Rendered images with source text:
****************************************

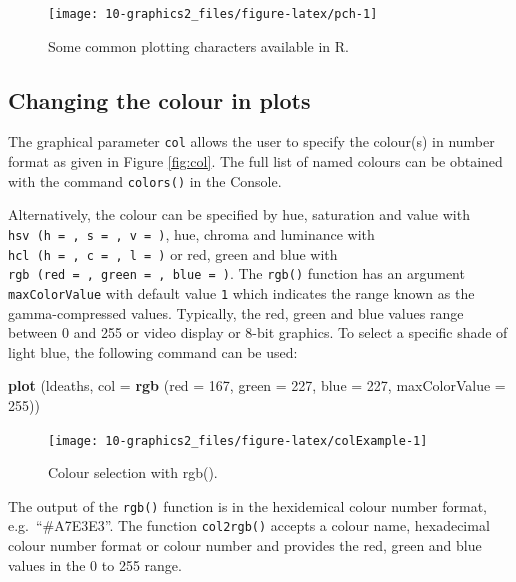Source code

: \documentclass[
]{book}
\newenvironment{Shaded}{\begin{snugshade}}{\end{snugshade}}
\newcommand{\AttributeTok}[1]{\textcolor[rgb]{0.13,0.29,0.53}{#1}}
\newcommand{\DecValTok}[1]{\textcolor[rgb]{0.00,0.00,0.81}{#1}}
\newcommand{\FunctionTok}[1]{\textcolor[rgb]{0.13,0.29,0.53}{\textbf{#1}}}
\newcommand{\NormalTok}[1]{#1}
\begin{document}
\begin{figure}
\texttt{[image: 10-graphics2\_files/figure-latex/pch-1]} \caption{Some common plotting characters available in R.}\label{fig:pch}
\end{figure}

\subsection{Changing the colour in plots}\label{changing-the-colour-in-plots}

The graphical parameter \texttt{col} allows the user to specify the colour(s) in number format as given in Figure \ref{fig:col}. The full list of named colours can be obtained with the command \texttt{colors()} in the Console.

Alternatively, the colour can be specified by hue, saturation and value with \texttt{hsv\ (h\ =\ ,\ s\ =\ ,\ v\ =\ )}, hue, chroma and luminance with \texttt{hcl\ (h\ =\ ,\ c\ =\ ,\ l\ =\ )} or red, green and blue with \texttt{rgb\ (red\ =\ ,\ green\ =\ ,\ blue\ =\ )}. The \texttt{rgb()} function has an argument \texttt{maxColorValue} with default value \texttt{1} which indicates the range known as the gamma-compressed values. Typically, the red, green and blue values range between 0 and 255 or video display or 8-bit graphics. To select a specific shade of light blue, the following command can be used:

\begin{Shaded}
\begin{Highlighting}[]
\FunctionTok{plot}\NormalTok{ (ldeaths, }\AttributeTok{col =} \FunctionTok{rgb}\NormalTok{ (}\AttributeTok{red =} \DecValTok{167}\NormalTok{, }\AttributeTok{green =} \DecValTok{227}\NormalTok{, }\AttributeTok{blue =} \DecValTok{227}\NormalTok{, }
                          \AttributeTok{maxColorValue =} \DecValTok{255}\NormalTok{))}
\end{Highlighting}
\end{Shaded}

\begin{figure}
\texttt{[image: 10-graphics2\_files/figure-latex/colExample-1]} \caption{Colour selection with rgb().}\label{fig:colExample}
\end{figure}

The output of the \texttt{rgb()} function is in the hexidemical colour number format, e.g.~``\#A7E3E3''. The function \texttt{col2rgb()} accepts a colour name, hexadecimal colour number format or colour number and provides the red, green and blue values in the 0 to 255 range.
\end{document}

****************************************

* _Brief_:
Lines that hold "begin" are the ones to copy, so pick each out from the data.

* _Answer box_:
\newenvironment{Shaded}{\begin{snugshade}}{\end{snugshade}}
\begin{document}
\begin{figure}
\begin{Shaded}
\begin{Highlighting}[]
\begin{figure}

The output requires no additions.